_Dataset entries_
= = =

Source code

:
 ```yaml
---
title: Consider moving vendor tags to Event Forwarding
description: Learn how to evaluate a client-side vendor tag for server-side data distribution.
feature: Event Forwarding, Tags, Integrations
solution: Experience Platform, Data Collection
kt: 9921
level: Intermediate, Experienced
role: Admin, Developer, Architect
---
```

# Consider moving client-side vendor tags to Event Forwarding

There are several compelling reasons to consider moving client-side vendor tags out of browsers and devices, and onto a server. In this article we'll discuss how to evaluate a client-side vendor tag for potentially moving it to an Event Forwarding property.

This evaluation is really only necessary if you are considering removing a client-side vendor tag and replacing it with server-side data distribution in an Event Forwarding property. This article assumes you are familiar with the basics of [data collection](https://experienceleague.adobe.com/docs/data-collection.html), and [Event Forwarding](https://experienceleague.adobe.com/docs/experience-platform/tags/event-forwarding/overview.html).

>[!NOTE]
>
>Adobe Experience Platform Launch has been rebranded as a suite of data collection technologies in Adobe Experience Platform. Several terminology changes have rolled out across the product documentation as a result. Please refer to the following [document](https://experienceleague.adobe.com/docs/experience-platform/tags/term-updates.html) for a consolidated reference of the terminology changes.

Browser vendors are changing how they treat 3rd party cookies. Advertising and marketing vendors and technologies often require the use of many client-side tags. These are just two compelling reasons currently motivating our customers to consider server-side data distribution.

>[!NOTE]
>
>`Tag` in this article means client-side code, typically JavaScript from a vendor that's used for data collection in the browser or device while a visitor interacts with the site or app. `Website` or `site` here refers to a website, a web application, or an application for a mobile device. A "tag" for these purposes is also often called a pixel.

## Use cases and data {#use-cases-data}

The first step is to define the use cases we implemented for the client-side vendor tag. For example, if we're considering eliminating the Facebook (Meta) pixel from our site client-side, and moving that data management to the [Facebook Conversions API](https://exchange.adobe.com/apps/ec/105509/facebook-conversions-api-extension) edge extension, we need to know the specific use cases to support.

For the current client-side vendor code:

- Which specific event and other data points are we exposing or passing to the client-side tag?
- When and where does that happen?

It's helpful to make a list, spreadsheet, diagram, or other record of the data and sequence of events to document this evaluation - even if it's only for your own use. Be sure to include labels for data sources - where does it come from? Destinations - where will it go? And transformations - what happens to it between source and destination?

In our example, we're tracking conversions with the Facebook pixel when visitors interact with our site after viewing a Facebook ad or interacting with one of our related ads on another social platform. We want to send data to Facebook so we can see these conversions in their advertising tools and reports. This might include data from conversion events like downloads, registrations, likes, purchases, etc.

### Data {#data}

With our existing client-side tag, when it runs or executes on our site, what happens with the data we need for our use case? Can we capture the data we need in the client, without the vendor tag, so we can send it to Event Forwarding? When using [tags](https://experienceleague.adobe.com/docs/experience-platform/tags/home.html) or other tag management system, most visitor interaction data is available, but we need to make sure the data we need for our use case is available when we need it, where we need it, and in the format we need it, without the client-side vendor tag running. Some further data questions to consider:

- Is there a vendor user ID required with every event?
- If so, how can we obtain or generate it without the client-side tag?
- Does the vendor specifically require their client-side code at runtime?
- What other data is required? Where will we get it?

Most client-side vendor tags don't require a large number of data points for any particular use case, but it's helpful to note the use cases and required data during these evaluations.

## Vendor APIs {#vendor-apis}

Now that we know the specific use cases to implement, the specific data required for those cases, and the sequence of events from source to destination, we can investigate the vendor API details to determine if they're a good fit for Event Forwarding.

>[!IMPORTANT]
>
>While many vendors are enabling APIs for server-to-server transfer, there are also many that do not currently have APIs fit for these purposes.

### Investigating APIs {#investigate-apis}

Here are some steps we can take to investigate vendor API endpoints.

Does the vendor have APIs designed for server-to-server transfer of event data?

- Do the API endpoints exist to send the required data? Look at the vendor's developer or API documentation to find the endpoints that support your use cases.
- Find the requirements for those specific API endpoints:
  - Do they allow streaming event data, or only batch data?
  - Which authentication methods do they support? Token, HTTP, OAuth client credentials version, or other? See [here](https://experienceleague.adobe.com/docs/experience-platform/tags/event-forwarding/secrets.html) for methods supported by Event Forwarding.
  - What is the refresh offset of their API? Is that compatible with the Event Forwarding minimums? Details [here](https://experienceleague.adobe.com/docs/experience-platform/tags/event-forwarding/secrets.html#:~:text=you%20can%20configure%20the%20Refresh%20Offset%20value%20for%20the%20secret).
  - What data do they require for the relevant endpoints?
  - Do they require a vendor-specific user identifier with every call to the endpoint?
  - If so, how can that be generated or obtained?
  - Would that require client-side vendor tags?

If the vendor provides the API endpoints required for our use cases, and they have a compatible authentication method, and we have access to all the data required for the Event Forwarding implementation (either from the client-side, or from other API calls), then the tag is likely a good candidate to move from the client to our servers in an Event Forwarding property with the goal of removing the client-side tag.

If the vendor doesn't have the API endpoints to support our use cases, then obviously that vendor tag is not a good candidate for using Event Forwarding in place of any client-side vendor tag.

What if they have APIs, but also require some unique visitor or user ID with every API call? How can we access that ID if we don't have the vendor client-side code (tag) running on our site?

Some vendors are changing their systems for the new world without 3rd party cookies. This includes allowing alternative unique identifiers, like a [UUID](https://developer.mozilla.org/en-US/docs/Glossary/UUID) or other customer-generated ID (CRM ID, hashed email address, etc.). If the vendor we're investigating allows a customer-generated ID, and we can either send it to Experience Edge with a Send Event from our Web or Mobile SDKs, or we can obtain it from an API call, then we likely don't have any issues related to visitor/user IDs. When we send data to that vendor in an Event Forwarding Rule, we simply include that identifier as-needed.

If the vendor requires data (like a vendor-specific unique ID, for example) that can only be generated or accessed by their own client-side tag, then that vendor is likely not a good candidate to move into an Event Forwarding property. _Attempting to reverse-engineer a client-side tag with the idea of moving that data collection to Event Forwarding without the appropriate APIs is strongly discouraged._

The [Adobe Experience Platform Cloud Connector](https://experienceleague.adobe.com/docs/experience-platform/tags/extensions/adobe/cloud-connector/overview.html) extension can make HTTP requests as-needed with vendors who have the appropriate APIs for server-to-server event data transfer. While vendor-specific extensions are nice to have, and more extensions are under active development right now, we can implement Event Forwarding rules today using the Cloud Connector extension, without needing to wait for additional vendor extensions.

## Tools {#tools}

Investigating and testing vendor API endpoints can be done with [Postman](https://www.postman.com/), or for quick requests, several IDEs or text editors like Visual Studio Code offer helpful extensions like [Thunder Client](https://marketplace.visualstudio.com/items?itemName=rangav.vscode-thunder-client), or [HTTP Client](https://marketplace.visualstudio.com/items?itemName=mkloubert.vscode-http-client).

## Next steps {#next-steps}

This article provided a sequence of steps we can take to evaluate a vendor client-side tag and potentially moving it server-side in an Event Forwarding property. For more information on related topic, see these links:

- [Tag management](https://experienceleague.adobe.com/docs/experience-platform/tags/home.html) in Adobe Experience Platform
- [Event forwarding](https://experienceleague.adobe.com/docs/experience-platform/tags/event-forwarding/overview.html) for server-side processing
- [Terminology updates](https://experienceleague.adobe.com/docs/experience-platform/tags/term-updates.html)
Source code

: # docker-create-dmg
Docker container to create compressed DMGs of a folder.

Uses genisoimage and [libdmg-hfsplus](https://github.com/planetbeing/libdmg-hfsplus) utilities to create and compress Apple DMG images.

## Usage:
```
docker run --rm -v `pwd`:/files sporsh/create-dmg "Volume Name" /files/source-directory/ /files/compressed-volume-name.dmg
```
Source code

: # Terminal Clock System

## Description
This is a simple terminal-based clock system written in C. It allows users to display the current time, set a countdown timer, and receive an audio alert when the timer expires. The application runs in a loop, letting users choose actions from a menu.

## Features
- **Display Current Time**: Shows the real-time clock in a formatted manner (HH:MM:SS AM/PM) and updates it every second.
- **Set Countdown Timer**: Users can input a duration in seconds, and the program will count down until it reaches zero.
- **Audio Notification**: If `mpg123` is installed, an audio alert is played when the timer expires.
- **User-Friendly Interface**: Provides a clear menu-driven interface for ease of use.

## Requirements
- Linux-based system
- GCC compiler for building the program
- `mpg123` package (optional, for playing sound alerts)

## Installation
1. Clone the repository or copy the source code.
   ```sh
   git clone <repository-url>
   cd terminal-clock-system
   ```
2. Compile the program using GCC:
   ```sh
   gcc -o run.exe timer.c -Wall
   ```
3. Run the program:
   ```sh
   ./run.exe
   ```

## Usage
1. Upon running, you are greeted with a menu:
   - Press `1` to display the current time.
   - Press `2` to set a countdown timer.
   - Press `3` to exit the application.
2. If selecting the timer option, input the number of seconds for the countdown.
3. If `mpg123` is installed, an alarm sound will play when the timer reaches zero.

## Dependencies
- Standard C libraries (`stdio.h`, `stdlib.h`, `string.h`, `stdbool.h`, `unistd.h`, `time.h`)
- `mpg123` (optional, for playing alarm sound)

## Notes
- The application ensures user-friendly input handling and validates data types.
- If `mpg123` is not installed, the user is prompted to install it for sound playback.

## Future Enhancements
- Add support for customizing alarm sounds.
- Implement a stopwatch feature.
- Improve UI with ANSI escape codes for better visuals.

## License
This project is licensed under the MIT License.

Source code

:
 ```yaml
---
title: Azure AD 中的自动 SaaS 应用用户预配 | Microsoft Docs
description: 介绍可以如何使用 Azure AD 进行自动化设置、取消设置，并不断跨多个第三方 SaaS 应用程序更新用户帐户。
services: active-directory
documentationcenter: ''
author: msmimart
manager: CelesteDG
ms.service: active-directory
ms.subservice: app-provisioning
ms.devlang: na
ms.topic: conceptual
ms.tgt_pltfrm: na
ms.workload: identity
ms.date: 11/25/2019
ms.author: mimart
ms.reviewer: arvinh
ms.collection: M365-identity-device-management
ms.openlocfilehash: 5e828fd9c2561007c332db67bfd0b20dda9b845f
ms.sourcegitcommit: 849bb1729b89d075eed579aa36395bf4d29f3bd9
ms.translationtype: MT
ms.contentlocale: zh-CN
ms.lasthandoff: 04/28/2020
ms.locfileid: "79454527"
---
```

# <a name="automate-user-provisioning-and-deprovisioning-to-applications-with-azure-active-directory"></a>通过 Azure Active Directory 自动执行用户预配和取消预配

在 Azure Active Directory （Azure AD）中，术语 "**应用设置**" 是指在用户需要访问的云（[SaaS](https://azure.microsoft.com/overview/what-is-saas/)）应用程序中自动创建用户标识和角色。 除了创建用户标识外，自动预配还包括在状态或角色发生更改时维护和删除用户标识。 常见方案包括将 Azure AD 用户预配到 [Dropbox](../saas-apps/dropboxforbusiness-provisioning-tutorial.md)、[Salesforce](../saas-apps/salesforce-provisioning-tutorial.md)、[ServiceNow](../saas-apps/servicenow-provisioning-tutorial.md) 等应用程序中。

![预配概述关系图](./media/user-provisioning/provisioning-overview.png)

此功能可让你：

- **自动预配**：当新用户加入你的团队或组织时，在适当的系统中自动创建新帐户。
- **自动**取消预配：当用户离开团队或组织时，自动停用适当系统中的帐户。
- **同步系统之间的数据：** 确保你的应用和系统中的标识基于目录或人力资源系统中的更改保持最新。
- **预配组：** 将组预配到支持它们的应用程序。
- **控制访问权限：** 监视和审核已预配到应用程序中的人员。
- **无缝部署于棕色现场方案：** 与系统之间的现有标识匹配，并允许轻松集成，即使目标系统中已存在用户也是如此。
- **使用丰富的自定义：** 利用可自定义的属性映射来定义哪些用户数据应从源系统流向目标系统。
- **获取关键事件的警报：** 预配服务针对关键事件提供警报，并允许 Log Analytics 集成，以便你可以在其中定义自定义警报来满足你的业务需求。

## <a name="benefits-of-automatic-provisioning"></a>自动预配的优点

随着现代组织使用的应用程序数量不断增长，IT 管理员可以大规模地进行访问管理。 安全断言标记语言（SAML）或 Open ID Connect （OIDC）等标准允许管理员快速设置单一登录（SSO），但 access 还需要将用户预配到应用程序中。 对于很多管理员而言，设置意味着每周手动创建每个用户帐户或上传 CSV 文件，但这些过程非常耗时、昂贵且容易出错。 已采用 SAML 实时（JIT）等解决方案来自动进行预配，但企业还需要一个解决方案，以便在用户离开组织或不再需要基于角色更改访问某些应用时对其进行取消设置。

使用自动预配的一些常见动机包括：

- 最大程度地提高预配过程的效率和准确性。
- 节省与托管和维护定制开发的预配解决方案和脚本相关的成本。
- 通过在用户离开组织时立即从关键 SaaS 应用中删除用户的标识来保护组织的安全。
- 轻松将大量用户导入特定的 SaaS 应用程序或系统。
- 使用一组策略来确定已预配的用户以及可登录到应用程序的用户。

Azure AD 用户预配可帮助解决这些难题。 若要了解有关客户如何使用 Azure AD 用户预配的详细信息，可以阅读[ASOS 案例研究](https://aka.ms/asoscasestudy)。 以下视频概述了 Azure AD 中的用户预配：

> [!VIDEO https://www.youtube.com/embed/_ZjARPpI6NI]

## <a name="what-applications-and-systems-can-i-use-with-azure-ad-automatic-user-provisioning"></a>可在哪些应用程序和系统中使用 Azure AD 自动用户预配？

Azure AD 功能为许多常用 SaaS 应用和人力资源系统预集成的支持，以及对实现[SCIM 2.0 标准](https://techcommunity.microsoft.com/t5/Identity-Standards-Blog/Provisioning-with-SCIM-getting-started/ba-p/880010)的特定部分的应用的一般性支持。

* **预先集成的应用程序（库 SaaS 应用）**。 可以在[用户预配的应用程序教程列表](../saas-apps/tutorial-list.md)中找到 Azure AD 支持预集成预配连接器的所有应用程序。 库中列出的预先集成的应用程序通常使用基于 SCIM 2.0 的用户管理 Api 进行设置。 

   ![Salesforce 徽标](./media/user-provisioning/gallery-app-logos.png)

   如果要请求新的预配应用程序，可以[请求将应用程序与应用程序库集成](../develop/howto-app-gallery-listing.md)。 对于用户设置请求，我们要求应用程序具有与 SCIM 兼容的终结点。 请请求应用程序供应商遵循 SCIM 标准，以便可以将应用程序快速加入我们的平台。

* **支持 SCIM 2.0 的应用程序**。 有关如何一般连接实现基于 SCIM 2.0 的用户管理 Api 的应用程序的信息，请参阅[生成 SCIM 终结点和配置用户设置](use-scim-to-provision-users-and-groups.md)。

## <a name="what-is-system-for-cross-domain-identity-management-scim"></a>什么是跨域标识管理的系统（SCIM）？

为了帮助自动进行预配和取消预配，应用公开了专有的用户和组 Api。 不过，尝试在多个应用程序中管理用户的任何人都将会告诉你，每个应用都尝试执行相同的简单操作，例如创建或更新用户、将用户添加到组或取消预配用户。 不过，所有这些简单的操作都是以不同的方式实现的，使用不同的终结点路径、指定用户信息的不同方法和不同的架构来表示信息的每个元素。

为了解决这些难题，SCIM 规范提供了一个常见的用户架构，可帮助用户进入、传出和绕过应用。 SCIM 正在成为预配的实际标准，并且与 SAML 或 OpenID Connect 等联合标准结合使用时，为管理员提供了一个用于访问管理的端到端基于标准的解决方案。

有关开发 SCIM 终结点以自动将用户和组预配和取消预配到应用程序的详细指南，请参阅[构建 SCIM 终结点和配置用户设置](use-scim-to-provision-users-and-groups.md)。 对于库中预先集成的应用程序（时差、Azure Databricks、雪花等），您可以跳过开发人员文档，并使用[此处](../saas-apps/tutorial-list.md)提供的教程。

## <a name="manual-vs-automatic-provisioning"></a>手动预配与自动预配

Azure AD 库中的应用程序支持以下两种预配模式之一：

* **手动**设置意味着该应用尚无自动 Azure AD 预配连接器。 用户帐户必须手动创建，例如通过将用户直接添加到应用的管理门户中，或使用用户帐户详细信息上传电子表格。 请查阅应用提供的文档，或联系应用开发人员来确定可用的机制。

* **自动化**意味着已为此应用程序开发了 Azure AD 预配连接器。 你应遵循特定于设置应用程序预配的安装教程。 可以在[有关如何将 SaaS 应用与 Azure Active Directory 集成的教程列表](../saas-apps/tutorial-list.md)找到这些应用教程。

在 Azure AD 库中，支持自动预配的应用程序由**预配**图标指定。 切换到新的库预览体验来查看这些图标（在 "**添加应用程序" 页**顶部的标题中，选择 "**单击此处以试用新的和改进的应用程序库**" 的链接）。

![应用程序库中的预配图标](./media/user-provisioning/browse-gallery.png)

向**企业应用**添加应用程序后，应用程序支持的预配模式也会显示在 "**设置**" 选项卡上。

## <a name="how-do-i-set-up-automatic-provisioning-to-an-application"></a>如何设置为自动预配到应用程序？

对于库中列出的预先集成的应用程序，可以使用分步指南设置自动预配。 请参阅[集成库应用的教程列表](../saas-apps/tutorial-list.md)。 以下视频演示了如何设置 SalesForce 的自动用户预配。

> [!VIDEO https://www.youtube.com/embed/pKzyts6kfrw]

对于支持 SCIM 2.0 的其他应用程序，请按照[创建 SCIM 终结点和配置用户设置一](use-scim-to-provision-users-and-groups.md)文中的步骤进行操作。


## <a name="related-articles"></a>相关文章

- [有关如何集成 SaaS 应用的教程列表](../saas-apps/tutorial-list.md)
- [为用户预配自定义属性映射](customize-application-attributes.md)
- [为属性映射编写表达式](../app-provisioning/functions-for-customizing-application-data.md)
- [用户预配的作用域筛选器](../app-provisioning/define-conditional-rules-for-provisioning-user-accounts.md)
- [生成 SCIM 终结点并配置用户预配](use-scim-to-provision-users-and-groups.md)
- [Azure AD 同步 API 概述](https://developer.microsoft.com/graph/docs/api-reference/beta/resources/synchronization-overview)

= = =

_Task to carry out_
Look through the entries and return every line where "appropriate" appears.

_Exercise response_
If the vendor requires data (like a vendor-specific unique ID, for example) that can only be generated or accessed by their own client-side tag, then that vendor is likely not a good candidate to move into an Event Forwarding property. _Attempting to reverse-engineer a client-side tag with the idea of moving that data collection to Event Forwarding without the appropriate APIs is strongly discouraged._
The [Adobe Experience Platform Cloud Connector](https://experienceleague.adobe.com/docs/experience-platform/tags/extensions/adobe/cloud-connector/overview.html) extension can make HTTP requests as-needed with vendors who have the appropriate APIs for server-to-server event data transfer. While vendor-specific extensions are nice to have, and more extensions are under active development right now, we can implement Event Forwarding rules today using the Cloud Connector extension, without needing to wait for additional vendor extensions.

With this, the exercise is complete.